Even in today’s economy, business hasn’t slowed. “People still watch movies, they still eat cereal, they still use soap,” says Kim, who reported that the company generated an estimated $10 million in revenue last year.
At Interpolls’ headquarters tucked away in Old Town Pasadena (though there are plans to move to downtown L.A.), Kim manages 65 employees. They’re focusing on developing new widget technology and making their way into the mobile market.
“What gets me excited is doing things that have never been done before,” Kim says.
Minutes before stepping into a boxing ring for his first competitive match, John Yoon’s boyish face bears a stern demeanor. The 22-year-old traverses the stands where friends and fans have gathered, moving to and fro, keeping his body loose, swiveling at the waist, swinging shoulders, and working his arms like silent pistons. His weight shifts from his heels to the balls of his feet in a barely perceptible bounce while pacing the length of the gymnasium, then turning and repeating.

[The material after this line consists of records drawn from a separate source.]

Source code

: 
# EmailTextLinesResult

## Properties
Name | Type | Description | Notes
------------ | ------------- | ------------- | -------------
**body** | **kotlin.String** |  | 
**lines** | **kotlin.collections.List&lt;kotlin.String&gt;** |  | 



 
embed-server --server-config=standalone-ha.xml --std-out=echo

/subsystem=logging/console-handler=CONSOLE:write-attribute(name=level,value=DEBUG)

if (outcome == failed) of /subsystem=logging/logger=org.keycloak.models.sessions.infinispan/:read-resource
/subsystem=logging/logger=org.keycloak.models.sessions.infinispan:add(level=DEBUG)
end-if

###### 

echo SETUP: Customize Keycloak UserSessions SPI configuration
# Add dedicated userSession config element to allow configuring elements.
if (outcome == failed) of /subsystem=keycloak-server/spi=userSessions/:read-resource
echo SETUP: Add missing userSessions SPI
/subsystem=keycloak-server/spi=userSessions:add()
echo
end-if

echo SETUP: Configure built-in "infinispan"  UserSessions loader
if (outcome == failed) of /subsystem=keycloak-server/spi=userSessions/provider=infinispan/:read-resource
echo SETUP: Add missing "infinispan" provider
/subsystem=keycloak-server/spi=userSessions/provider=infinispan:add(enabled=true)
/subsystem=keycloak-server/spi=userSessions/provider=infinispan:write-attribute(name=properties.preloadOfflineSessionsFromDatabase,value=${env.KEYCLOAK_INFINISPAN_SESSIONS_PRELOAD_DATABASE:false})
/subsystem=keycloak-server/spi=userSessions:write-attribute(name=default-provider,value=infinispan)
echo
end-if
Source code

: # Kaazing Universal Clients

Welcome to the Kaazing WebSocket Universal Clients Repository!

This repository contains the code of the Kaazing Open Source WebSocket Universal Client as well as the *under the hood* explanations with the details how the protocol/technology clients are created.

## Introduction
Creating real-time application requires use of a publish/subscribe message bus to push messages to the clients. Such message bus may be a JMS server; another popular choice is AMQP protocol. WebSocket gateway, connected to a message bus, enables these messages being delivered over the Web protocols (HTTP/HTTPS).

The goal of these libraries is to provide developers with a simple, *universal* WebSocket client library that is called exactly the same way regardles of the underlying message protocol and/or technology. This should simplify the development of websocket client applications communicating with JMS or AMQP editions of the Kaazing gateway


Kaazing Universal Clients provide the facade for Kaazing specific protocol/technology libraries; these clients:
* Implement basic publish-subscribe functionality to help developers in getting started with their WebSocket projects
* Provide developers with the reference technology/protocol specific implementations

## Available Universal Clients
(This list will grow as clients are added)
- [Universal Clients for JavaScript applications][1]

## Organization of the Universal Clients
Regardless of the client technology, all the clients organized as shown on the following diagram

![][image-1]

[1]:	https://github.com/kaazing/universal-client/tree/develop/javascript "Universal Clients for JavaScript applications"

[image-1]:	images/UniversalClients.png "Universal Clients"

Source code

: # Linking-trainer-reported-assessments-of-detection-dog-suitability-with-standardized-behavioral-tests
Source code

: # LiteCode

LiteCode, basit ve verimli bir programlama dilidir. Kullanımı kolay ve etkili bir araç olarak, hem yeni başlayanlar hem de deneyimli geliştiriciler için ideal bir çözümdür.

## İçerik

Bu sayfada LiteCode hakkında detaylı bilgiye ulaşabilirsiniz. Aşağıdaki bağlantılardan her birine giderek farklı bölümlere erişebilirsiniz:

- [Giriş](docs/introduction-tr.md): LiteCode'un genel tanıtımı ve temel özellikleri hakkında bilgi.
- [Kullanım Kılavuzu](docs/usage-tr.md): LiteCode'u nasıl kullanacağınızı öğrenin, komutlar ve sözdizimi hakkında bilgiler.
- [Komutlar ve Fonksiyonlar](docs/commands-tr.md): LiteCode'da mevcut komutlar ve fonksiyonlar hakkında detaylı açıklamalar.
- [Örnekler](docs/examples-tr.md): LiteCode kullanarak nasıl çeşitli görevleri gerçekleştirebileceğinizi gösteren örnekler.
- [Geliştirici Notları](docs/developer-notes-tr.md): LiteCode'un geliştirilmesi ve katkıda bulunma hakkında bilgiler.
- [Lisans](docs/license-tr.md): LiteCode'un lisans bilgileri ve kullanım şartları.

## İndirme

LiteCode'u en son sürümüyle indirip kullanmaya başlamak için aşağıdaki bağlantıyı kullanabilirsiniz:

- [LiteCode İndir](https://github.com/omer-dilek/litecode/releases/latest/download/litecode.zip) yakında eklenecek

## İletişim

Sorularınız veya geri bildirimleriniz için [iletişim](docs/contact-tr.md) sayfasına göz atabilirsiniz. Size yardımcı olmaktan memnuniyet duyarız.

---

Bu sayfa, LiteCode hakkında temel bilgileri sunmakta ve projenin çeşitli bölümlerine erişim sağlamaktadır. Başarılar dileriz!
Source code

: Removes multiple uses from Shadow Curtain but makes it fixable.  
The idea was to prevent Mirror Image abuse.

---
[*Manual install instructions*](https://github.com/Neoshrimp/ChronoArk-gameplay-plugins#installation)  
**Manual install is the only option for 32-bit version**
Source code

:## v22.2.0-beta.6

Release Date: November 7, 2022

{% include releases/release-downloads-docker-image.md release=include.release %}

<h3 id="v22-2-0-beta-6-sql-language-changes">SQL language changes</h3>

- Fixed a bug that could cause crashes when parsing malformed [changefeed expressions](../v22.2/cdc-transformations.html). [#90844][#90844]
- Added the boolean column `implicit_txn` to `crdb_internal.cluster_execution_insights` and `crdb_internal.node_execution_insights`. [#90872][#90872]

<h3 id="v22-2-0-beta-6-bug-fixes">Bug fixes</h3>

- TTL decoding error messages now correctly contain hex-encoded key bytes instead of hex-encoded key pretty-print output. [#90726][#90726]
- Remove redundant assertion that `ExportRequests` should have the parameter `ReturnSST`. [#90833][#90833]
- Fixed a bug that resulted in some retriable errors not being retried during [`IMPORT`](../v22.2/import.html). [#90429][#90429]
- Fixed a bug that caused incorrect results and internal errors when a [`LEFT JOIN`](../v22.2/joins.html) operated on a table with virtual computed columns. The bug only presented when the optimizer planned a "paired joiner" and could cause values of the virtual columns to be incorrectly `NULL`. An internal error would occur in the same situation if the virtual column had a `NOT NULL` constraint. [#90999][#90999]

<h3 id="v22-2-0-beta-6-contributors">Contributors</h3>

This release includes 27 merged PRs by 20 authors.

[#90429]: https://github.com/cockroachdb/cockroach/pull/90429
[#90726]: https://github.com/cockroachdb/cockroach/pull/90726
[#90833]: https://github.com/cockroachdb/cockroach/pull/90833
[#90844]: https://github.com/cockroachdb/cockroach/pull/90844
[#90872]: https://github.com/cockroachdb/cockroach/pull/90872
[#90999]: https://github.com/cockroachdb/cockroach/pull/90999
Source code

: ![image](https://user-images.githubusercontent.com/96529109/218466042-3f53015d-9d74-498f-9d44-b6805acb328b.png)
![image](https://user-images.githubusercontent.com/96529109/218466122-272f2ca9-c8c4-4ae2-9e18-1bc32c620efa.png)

Although he’s trying to stay limber and focused, the severity of his countenance belies a nervousness. About 250 people crowd the second floor of the Los Angeles Oriental Mission Church’s sports complex where a basketball court serves as a makeshift arena for the Fifth Multiracial Boxing Exhibition, which is sanctioned by United States Amateur Boxing, Inc., Southern California Association, and co-sponsored by Friendship Boxing Club, the Korean Boxing Association and Nanoom Christian Fellowship.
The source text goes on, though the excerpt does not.